Happy Reading!!!
***
“Tidur Ashlyn nyenyak gak semalam?” Bian melirik ke arah Zinnia yang sedang membereskan buku dan alat gambar Ashlyn lainnya yang berserakan di atas meja. Sementara si empunya sudah nyenyak dalam pelukan sang ayah sejak beberapa menit yang lalu.
Biasanya Ashlyn akan membereskan peralatan sekolahnya sendiri, tapi karena Bian datang setelah kemarin malam absen menemui, membuat Ashlyn langsung berhambur ke dalam pelukan ayahnya. Mengutarakan rasa rindu dan bercerita banyak hal seperti biasanya.
Bersama Bian, Ashlyn yang biasanya mandiri berubah menjadi manja, dan karena terlalu merindukan ayahnya, Ashlyn mengabaikan peralatan tulis dan gambarnya berserakan di meja. Gadis sembilan tahun itu bergelayut manja di gendongan ayahnya, hingga tak lama kemudian Ashlyn terlelap. Zinnia lah yang akhirnya harus membereskan itu semua.

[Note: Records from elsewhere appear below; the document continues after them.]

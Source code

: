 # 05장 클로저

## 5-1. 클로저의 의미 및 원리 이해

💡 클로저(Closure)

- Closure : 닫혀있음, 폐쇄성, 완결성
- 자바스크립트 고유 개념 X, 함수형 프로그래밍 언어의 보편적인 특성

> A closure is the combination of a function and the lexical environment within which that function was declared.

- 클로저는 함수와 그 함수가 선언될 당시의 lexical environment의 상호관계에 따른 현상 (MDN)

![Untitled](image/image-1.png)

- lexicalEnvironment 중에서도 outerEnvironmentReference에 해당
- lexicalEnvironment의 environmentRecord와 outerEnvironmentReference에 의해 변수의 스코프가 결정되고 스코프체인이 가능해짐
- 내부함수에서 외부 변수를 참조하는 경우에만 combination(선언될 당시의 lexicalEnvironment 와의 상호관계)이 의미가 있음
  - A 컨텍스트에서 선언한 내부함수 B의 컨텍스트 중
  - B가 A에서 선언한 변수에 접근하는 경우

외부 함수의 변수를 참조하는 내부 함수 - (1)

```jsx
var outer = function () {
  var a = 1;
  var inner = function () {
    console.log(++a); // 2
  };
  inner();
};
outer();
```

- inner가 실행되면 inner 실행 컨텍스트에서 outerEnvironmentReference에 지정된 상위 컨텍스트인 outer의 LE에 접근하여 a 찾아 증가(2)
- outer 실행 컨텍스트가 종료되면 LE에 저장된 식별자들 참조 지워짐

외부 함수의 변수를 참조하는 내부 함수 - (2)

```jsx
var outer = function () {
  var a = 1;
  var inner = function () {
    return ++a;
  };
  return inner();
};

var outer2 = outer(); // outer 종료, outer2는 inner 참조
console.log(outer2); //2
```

“Bangun tengah malam,” jawab Zinnia setelah menggelengkan kepala tanpa sama sekali menatap Bian. Terlalu tak sanggup, meskipun sejujurnya Zinnia ingin puas menatap Bian yang teramat dirindukan. Tapi Zinnia tidak bisa, ia akan lemah jika melakukan itu, dan Zinnia enggan hal itu terjadi sebab ia sendiri yang akan kewalahan nantinya.
“Kenapa?” sebelah alis Bian naik tanda penasaran.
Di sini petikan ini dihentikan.